▶ PROVIDED RECORDS
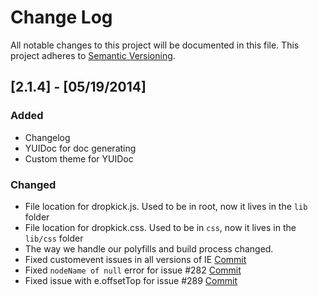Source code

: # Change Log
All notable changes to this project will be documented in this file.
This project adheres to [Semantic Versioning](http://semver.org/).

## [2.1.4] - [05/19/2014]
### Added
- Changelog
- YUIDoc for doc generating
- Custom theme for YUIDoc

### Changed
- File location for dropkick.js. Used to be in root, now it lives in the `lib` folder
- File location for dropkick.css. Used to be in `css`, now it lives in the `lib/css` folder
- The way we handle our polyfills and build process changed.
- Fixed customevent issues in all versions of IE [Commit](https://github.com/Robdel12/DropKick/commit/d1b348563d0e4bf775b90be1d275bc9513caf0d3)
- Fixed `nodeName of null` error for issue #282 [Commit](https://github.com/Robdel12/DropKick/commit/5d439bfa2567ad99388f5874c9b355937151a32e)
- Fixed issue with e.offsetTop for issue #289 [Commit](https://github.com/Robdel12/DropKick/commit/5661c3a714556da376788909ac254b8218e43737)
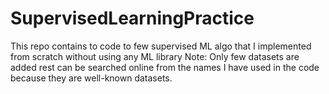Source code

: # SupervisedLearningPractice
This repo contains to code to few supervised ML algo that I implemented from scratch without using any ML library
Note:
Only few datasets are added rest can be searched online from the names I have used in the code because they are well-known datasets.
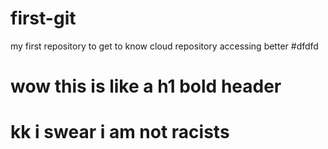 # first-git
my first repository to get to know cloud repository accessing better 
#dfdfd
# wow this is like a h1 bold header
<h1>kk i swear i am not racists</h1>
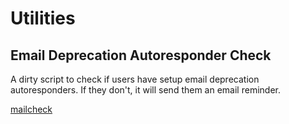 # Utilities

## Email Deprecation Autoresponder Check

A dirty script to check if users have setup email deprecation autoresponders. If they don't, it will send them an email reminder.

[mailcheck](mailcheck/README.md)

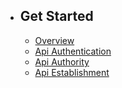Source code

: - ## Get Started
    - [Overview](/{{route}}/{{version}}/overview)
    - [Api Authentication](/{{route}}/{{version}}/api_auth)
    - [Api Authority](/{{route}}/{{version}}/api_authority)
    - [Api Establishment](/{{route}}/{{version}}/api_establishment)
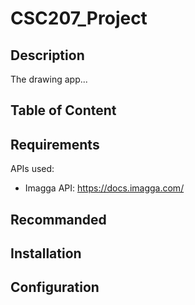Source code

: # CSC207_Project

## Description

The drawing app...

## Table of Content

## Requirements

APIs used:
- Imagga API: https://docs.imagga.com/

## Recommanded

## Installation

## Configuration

▶ PROBLEM TO WORK ON
Find how many lines of the material include the string "https". Nothing but the number should be given.

▶ ANSWER TO THIS PROBLEM
4